First, I have a bias towards Fantagraphics books. Their publications feel good in the hand and I sometimes pause my reading to inspect the binding and imagine the books I’d want them to do. The volumes of Otherworld Barbara by Hagio Moto that I read were from them, so I may have enjoyed them more than I would if they were published by someone else.
There’s a lot going on in this story. There’s time travel and doppelgangers and identity switching, and it’s all dreamy.
A girl named Aoba has been in a coma since she ate her parents’ hearts. (Cannibalism is a big part of this story, but it’s not graphic.) In her coma dream, she lives happily on an island called Barbara with her caretaker and friends and goat.
A man named Tokio goes into Aoba’s dreams to wake her up or something because his job is to go in dreams and figure people out. He finds the people in the dream world are not keen on Aoba waking up since they would presumably stop existing. Outside the dream, Aoba is poltergeisting it up because she wants to sleep. Later, she does more traditional hauntings.

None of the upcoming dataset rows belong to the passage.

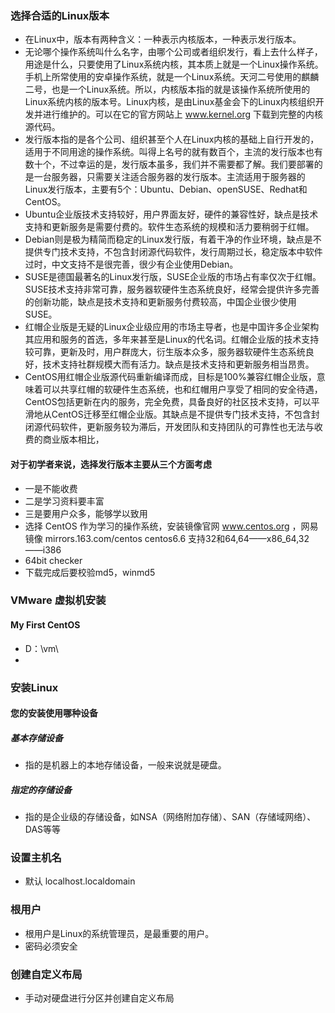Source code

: ### 选择合适的Linux版本
- 在Linux中，版本有两种含义：一种表示内核版本，一种表示发行版本。
- 无论哪个操作系统叫什么名字，由哪个公司或者组织发行，看上去什么样子，用途是什么，只要使用了Linux系统内核，其本质上就是一个Linux操作系统。手机上所常使用的安卓操作系统，就是一个Linux系统。天河二号使用的麒麟二号，也是一个Linux系统。所以，内核版本指的就是该操作系统所使用的Linux系统内核的版本号。Linux内核，是由Linux基金会下的Linux内核组织开发并进行维护的。可以在它的官方网站上 www.kernel.org 下载到完整的内核源代码。
- 发行版本指的是各个公司、组织甚至个人在Linux内核的基础上自行开发的，适用于不同用途的操作系统。叫得上名号的就有数百个，主流的发行版本也有数十个，不过幸运的是，发行版本虽多，我们并不需要都了解。我们要部署的是一台服务器，只需要关注适合服务器的发行版本。主流适用于服务器的Linux发行版本，主要有5个：Ubuntu、Debian、openSUSE、Redhat和CentOS。
- Ubuntu企业版技术支持较好，用户界面友好，硬件的兼容性好，缺点是技术支持和更新服务是需要付费的。软件生态系统的规模和活力要稍弱于红帽。
- Debian则是极为精简而稳定的Linux发行版，有着干净的作业环境，缺点是不提供专门技术支持，不包含封闭源代码软件，发行周期过长，稳定版本中软件过时，中文支持不是很完善，很少有企业使用Debian。
- SUSE是德国最著名的Linux发行版，SUSE企业版的市场占有率仅次于红帽。SUSE技术支持非常可靠，服务器软硬件生态系统良好，经常会提供许多完善的创新功能，缺点是技术支持和更新服务付费较高，中国企业很少使用SUSE。
- 红帽企业版是无疑的Linux企业级应用的市场主导者，也是中国许多企业架构其应用和服务的首选，多年来甚至是Linux的代名词。红帽企业版的技术支持较可靠，更新及时，用户群庞大，衍生版本众多，服务器软硬件生态系统良好，技术支持社群规模大而有活力。缺点是技术支持和更新服务相当昂贵。
- CentOS用红帽企业版源代码重新编译而成，目标是100%兼容红帽企业版，意味着可以共享红帽的软硬件生态系统，也和红帽用户享受了相同的安全待遇，CentOS包括更新在内的服务，完全免费，具备良好的社区技术支持，可以平滑地从CentOS迁移至红帽企业版。其缺点是不提供专门技术支持，不包含封闭源代码软件，更新服务较为滞后，开发团队和支持团队的可靠性也无法与收费的商业版本相比，
#### 对于初学者来说，选择发行版本主要从三个方面考虑
- 一是不能收费
- 二是学习资料要丰富
- 三是要用户众多，能够学以致用
- 选择 CentOS 作为学习的操作系统，安装镜像官网 www.centos.org  ，网易镜像  mirrors.163.com/centos  centos6.6 支持32和64,64——x86_64,32——i386 
- 64bit checker 
- 下载完成后要校验md5，winmd5 
> 
### VMware 虚拟机安装
#### My First CentOS
- D：\vm\
- 
### 安装Linux
#### 您的安装使用哪种设备
##### 基本存储设备
- 指的是机器上的本地存储设备，一般来说就是硬盘。
##### 指定的存储设备
- 指的是企业级的存储设备，如NSA（网络附加存储）、SAN（存储域网络）、DAS等等
### 设置主机名
- 默认 localhost.localdomain
### 根用户
- 根用户是Linux的系统管理员，是最重要的用户。
- 密码必须安全
### 创建自定义布局
- 手动对硬盘进行分区并创建自定义布局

Tokio finds that Barbara Island is something his estranged son made up by tracing his hand. The island isn’t real and shouldn’t be in someone else’s coma dream. But then the island is found in the future on Mars. (There’s also a Martian war going on in some timeline.)
Then we also get dancing, old looking young people and vice versa, past life husbands, robots, cafe baby prophecies, and a kinda happy ending. I think. Like I said, there’s a lot going on.
If I had children, I suspect most of the story would trigger or recollect some parental anxiety. Children die. They have allergies (treated with cannibalism?). They get switched with other children. They get caught in fires and wars. And maybe they’ll eat their fathers. At least that’s the way I see parenting.
In summary, this was a good and weird story. But if it were less dreamy, it would probably be a lot harder to digest.